/LIONESS_StarProtocols

Code to support the LIONESS STAR Protocol

Primary LanguageMATLABMIT LicenseMIT

LIONESS STAR Protocols

Code to reproduce networks and figures from the LIONESS STAR Protocol

This GitHub repository contains the code to reproduce the networks modeled in the LIONESS STAR Protocols manuscript. The code and files are structured into two main folders. The first folder is titled lioness_networks and includes files and scripts to run the LIONESS networks. The second folder is titled visualization and includes scripts and data to reproduce Figure 2.

Code to model individual sample networks

The code that is included in lioness_networks models four types of networks—networks modeled on data from human and yeast, using either Pearson correlation or PANDA as aggregate network reconstruction algorithms. We separated the files into two folders, one titled human and one titled yeast. For both organisms, we include two folders with data and scripts, one for the LIONESS networks modeled on Pearson correlation (folder pearson) and one for the LIONESS networks modeled on PANDA (folder panda).

Networks based on Pearson correlation

The Pearson correlation networks are modeled with lionessR. The data that is included (file exp.txt) contains the 1000 most variable genes. The networks are be modeled with a simple R script titled script.R. The output is saved into a file titled lionessResults.RData.

Networks based on PANDA

The PANDA networks are modeled on the gene expression data that we presented in the LIONESS paper, as well as a prior network of putative transcription factor-DNA binding (a "motif" prior) and protein-protein interactions ("ppi") between transcription factors. These files can be found in the input folder. This folder also includes a sampleorder.txt file, that is used to combine sample names with the output networks. In addition to the input folder, the panda folder includes a lib folder with functions that are needed to run PANDA, a mat folder where the aggregate PANDA networks will be saved, an output folder where the LIONESS networks will be saved in .mat format, and a txt folder where the networks will be saved in .txt format.

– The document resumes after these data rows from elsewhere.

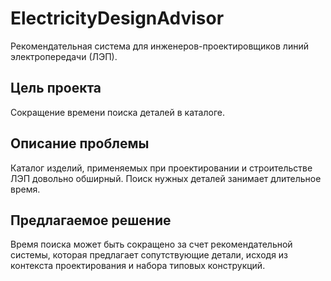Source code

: # ElectricityDesignAdvisor

Рекомендательная система для инженеров-проектировщиков линий электропередачи (ЛЭП).

## Цель проекта
Сокращение времени поиска деталей в каталоге.

## Описание проблемы
Каталог изделий, применяемых при проектировании и строительстве ЛЭП довольно обширный. Поиск нужных деталей занимает длительное время.

## Предлагаемое решение
Время поиска может быть сокращено за счет рекомендательной системы, которая предлагает сопутствующие детали, исходя из контекста проектирования и набора типовых конструкций.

The networks can be modeled by executing the run_read_combine.sh script. This script executes multiple scripts. It starts modeling an aggregate panda network by executing panda_run.sh, then runs each of the individual sample networks with lioness_run.sh. After this, it reads the MATLAB output files and prints them as .txt files (read_and_print_networks.sh), which are then loaded into R and combined into one matrix with edge information in combine_networks.R. The output is saved into a file titled lionessResults.RData.

Code to reproduce Figure 2

The folder visualization contains code to reproduce Figure 2.

Visualization code

(1) ExtractData.R: Convert the network files from RData to txt.
(2) VizInitialData4.m: Makes figures visualizing Pearson networks.
(3) VizInitialData_PANDA4.m: Makes figures visualizing the PANDA networks. (4) SmoothScatter.R: Make smooth scatter plots for Pearson and PANDA networks in R.

Visualization folders

(1) Data: contains the original yeast gene expression data and the aggregate yeast PANDA network; where extracted networks will be written.
(2) Tools: contains additional matlab packages for the visualization.
(3) Figure: where the figures will be saved.